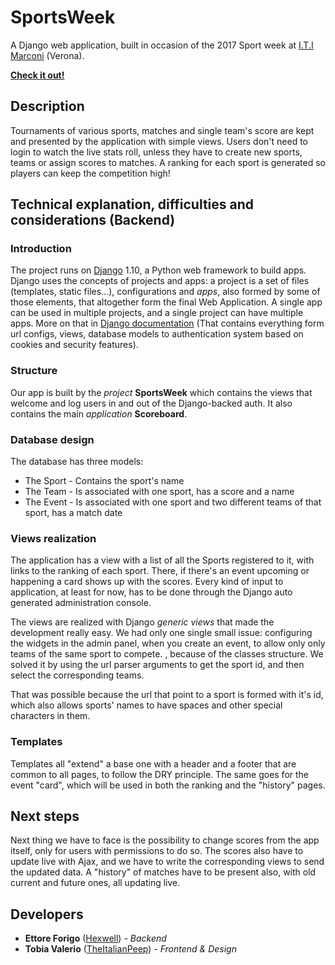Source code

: # SportsWeek

A Django web application, built in occasion of the 2017 Sport week at [I.T.I Marconi](https://www.marconiverona.gov.it/portal/) (Verona).

[**Check it out!**](https://sportsweek.pythonanywhere.com/)

## Description

Tournaments of various sports, matches and single team's score are kept and presented by the application with simple views. Users don't need to login to watch the live stats roll, unless they have to create new sports, teams or assign scores to matches. 
A ranking for each sport is generated so players can keep the competition high!

## Technical explanation, difficulties and considerations (Backend)

### Introduction

The project runs on [Django](https://www.djangoproject.com/) 1.10, a Python web framework to build apps. Django uses the concepts of projects and apps: a project is a set of files (templates, static files...), configurations and *apps*, also formed by some of those elements, that altogether form the final Web Application. A single app can be used in multiple projects, and a single project can have multiple apps. More on that in [Django documentation](https://docs.djangoproject.com) (That contains everything form url configs, views, database models to authentication system based on cookies and security features).

### Structure

Our app is built by the *project* **SportsWeek** which contains the views that welcome and log users in and out of the Django-backed auth. It also contains the main *application* **Scoreboard**.

### Database design

The database has three models:

* The Sport - Contains the sport's name
* The Team - Is associated with one sport, has a score and a name
* The Event - Is associated with one sport and two different teams of that sport, has a match date

### Views realization

The application has a view with a list of all the Sports registered to it, with links to the ranking of each sport.
There, if there's an event upcoming or happening a card shows up with the scores. Every kind of input to application, at least for now, has to be done through the Django auto generated administration console.

The views are realized with Django *generic views* that made the development really easy. We had only one single small issue: configuring the widgets in the admin panel, when you create an event, to allow only only teams of the same sport to compete.
, because of the classes structure. We solved it by using the url parser arguments to get the sport id, and then select the corresponding teams.

That was possible because the url that point to a sport is formed with it's id, which also allows sports' names to have spaces and other special characters in them.

### Templates

Templates all "extend" a base one with a header and a footer that are common to all pages, to follow the DRY principle.
The same goes for the event "card", which will be used in both the ranking  and the "history" pages.

## Next steps

Next thing we have to face is the possibility to change scores from the app itself, only for users with permissions to do so. The scores also have to update live with Ajax, and we have to write the corresponding views to send the updated data.
A "history" of matches have to be present also, with old current and future ones, all updating live.

## Developers

* **Ettore Forigo** ([Hexwell](https://github.com/Hexwell)) - *Backend*
* **Tobia Valerio** ([TheItalianPeep](https://github.com/TheItalianPeep)) - *Frontend & Design*
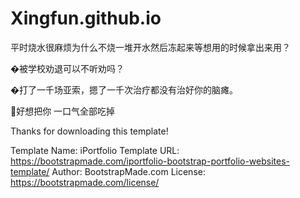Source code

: # Xingfun.github.io
<p>平时烧水很麻烦为什么不烧一堆开水然后冻起来等想用的时候拿出来用？</p>
<p>�被学校劝退可以不听劝吗？</p>
<p>�打了一千场亚索，摁了一千次治疗都没有治好你的脑瘫。</p>
<p>💖好想把你 一口气全部吃掉</p>
Thanks for downloading this template!

Template Name: iPortfolio
Template URL: https://bootstrapmade.com/iportfolio-bootstrap-portfolio-websites-template/
Author: BootstrapMade.com
License: https://bootstrapmade.com/license/
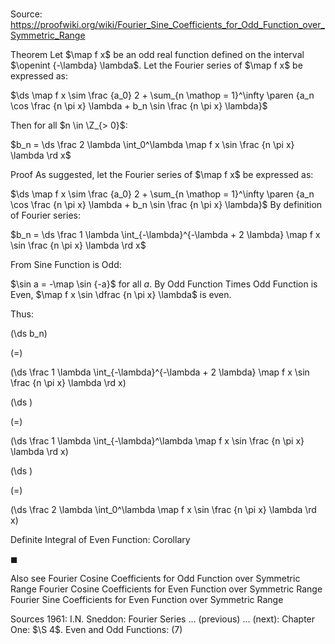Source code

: # 

Source: https://proofwiki.org/wiki/Fourier_Sine_Coefficients_for_Odd_Function_over_Symmetric_Range



Theorem
Let $\map f x$ be an odd real function defined on the interval $\openint {-\lambda} \lambda$.
Let the Fourier series of $\map f x$ be expressed as:

$\ds \map f x \sim \frac {a_0} 2 + \sum_{n \mathop = 1}^\infty \paren {a_n \cos \frac {n \pi x} \lambda + b_n \sin \frac {n \pi x} \lambda}$

Then for all $n \in \Z_{> 0}$:

$b_n = \ds \frac 2 \lambda \int_0^\lambda \map f x \sin \frac {n \pi x} \lambda \rd x$


Proof
As suggested, let the Fourier series of $\map f x$ be expressed as:

$\ds \map f x \sim \frac {a_0} 2 + \sum_{n \mathop = 1}^\infty \paren {a_n \cos \frac {n \pi x} \lambda + b_n \sin \frac {n \pi x} \lambda}$
By definition of Fourier series:

$b_n = \ds \frac 1 \lambda \int_{-\lambda}^{-\lambda + 2 \lambda} \map f x \sin \frac {n \pi x} \lambda \rd x$

From Sine Function is Odd:

$\sin a = -\map \sin {-a}$
for all $a$.
By Odd Function Times Odd Function is Even, $\map f x \sin \dfrac {n \pi x} \lambda$ is even.

Thus:














\(\ds b_n\)

\(=\)







\(\ds \frac 1 \lambda \int_{-\lambda}^{-\lambda + 2 \lambda} \map f x \sin \frac {n \pi x} \lambda \rd x\)




















\(\ds \)

\(=\)







\(\ds \frac 1 \lambda \int_{-\lambda}^\lambda \map f x \sin \frac {n \pi x} \lambda \rd x\)




















\(\ds \)

\(=\)







\(\ds \frac 2 \lambda \int_0^\lambda \map f x \sin \frac {n \pi x} \lambda \rd x\)





Definite Integral of Even Function: Corollary



$\blacksquare$


Also see
Fourier Cosine Coefficients for Odd Function over Symmetric Range
Fourier Cosine Coefficients for Even Function over Symmetric Range
Fourier Sine Coefficients for Even Function over Symmetric Range


Sources
1961: I.N. Sneddon: Fourier Series ... (previous) ... (next): Chapter One: $\S 4$. Even and Odd Functions: $(7)$





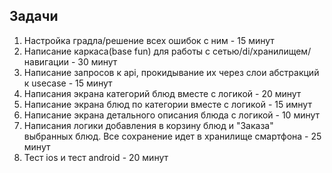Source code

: ## Задачи
1) Настройка градла/решение всех ошибок с ним - 15 минут
2) Написание каркаса(base fun) для работы с сетью/di/хранилищем/навигации - 30 минут
3) Написание запросов к api, прокидывание их через слои абстракций к usecase - 15 минут
4) Написания экрана категорий блюд вместе с логикой - 20 минут
5) Написание экрана блюд по категории вместе с логикой - 15 имнут
6) Написание экрана детального описания блюда с логикой - 10 минут
7) Написания логики добавления в корзину блюд и "Заказа" выбранных блюд. Все сохранение идет в хранилище смартфона - 25 минут
8) Тест ios и тест android - 20 минут

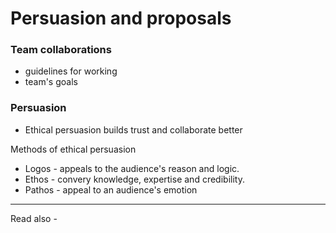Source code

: # Persuasion and proposals
### Team collaborations
- guidelines for working
- team's goals


### Persuasion

- Ethical persuasion builds trust and collaborate better

Methods of ethical persuasion
- Logos - appeals to the audience's reason and logic.
- Ethos - convery knowledge, expertise and credibility.
- Pathos - appeal to an audience's emotion

---
Read also - 
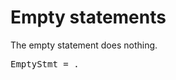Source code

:# Empty statements

The empty statement does nothing.

<pre>
<a id="EmptyStmt">EmptyStmt</a> = .
</pre>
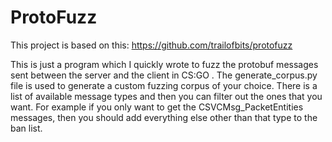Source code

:
# ProtoFuzz

This project is based on this: https://github.com/trailofbits/protofuzz

This is just a program which I quickly wrote to fuzz the protobuf messages sent between the server and the client in CS:GO . The generate_corpus.py file is used to generate a custom fuzzing corpus of your choice. There is a list of available message types and then you can filter out the ones that you want. For example if you only want to get the CSVCMsg_PacketEntities messages, then you should add everything else other than that type to the ban list.




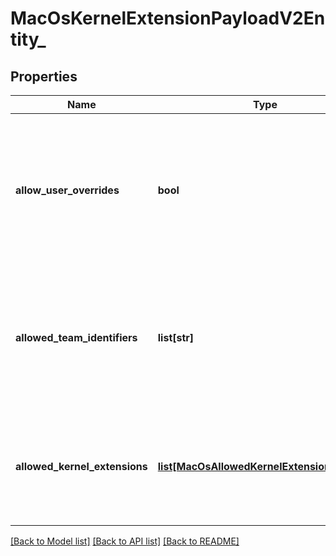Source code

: # MacOsKernelExtensionPayloadV2Entity_

## Properties
Name | Type | Description | Notes
------------ | ------------- | ------------- | -------------
**allow_user_overrides** | **bool** | Gets or sets a value indicating whether indicates whether users are allowed to approve additional kernel extensions. | [optional] 
**allowed_team_identifiers** | **list[str]** | Gets or sets team identifiers for which all validly signed kernel extensions will be allowed to load. | [optional] 
**allowed_kernel_extensions** | [**list[MacOsAllowedKernelExtensionsEntity_]**](MacOsAllowedKernelExtensionsEntity_.md) | Gets or sets set of kernel extensions that will always be allowed to load on the machine. | [optional] 

[[Back to Model list]](../README.md#documentation-for-models) [[Back to API list]](../README.md#documentation-for-api-endpoints) [[Back to README]](../README.md)


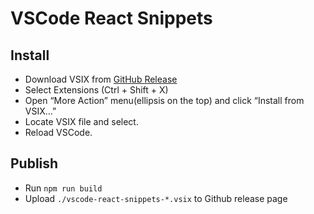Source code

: # VSCode React Snippets

## Install

- Download VSIX from [GitHub Release](https://github.com/Wind4/vscode-react-snippets/releases)
- Select Extensions (Ctrl + Shift + X)
- Open “More Action” menu(ellipsis on the top) and click “Install from VSIX…”
- Locate VSIX file and select.
- Reload VSCode.

## Publish

- Run `npm run build`
- Upload `./vscode-react-snippets-*.vsix` to Github release page
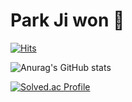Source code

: # Park Ji won 👋

[![Hits](https://hits.seeyoufarm.com/api/count/incr/badge.svg?url=https%3A%2F%2Fgithub.com%2FZ1Park&count_bg=%2382C9F7&title_bg=%23E7E7E7&icon=&icon_color=%23E7E7E7&title=hits&edge_flat=false)](https://hits.seeyoufarm.com)

![Anurag's GitHub stats](https://github-readme-stats.vercel.app/api?username=Z1Park&show_icons=true&theme=radical)


[![Solved.ac Profile](http://mazassumnida.wtf/api/v2/generate_badge?boj=jiwon119)](https://solved.ac/jiwon119/)
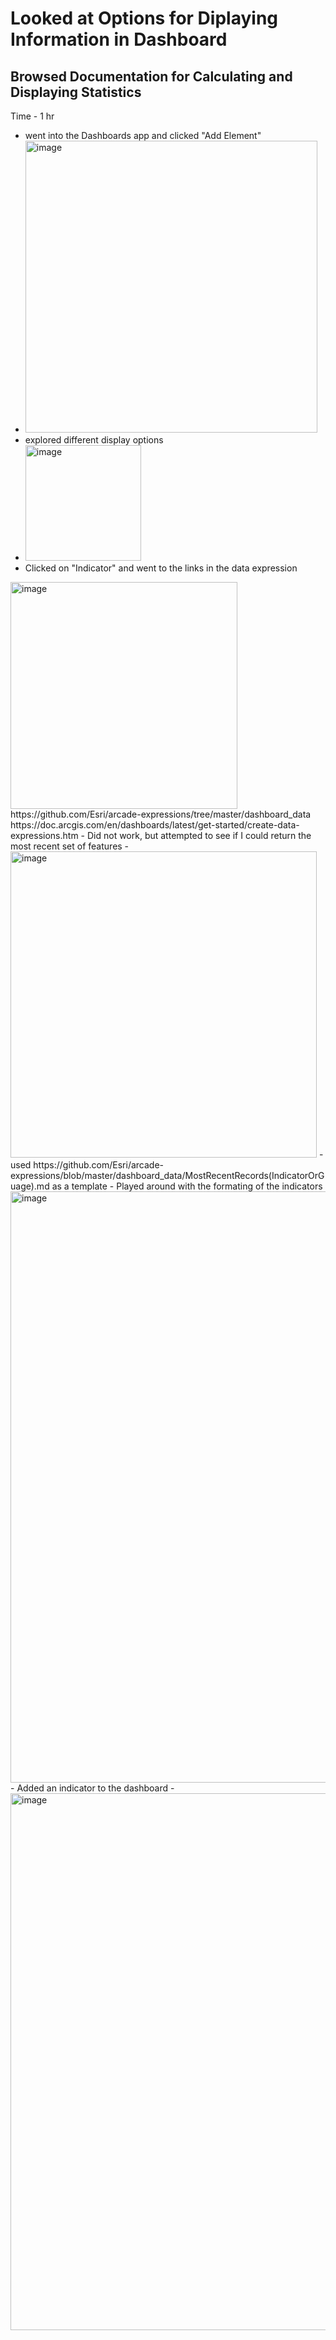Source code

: # Looked at Options for Diplaying Information in Dashboard
## Browsed Documentation for Calculating and Displaying Statistics 
Time - 1 hr
- went into the Dashboards app and clicked "Add Element"
- <img width="467" alt="image" src="https://github.com/MayaIvimey/logs/assets/146374490/fb67bfaf-b3de-444d-bdda-cae079c1755a">
- explored different display options
-  <img width="185" alt="image" src="https://github.com/MayaIvimey/logs/assets/146374490/7fcf2c28-e1c4-4649-9334-08710676b929">
- Clicked on "Indicator" and went to the links in the data expression
<img width="363" alt="image" src="https://github.com/MayaIvimey/logs/assets/146374490/e05074ff-bd72-4c7b-9a89-962c9cc9d884">
https://github.com/Esri/arcade-expressions/tree/master/dashboard_data
https://doc.arcgis.com/en/dashboards/latest/get-started/create-data-expressions.htm
- Did not work, but attempted to see if I could return the most recent set of features
- <img width="490" alt="image" src="https://github.com/MayaIvimey/logs/assets/146374490/57c2802b-4474-40e2-a58a-ea5862312f7a">
- used https://github.com/Esri/arcade-expressions/blob/master/dashboard_data/MostRecentRecords(IndicatorOrGuage).md as a template
- Played around with the formating of the indicators
 <img width="946" alt="image" src="https://github.com/MayaIvimey/logs/assets/146374490/dc321794-d3ad-470a-b7fa-0488e1d11711">
 - Added an indicator to the dashboard
 - <img width="859" alt="image" src="https://github.com/MayaIvimey/logs/assets/146374490/c026de3b-2530-4698-8b82-92a1ef48be87">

····················

■ Assignment ■
In the data above, find the line that contains "score and a name" and the line that contains "The application has". Repeat exactly those lines and every line between them, and only those.

■ Solution ■
* The Team - Is associated with one sport, has a score and a name
* The Event - Is associated with one sport and two different teams of that sport, has a match date

### Views realization

The application has a view with a list of all the Sports registered to it, with links to the ranking of each sport.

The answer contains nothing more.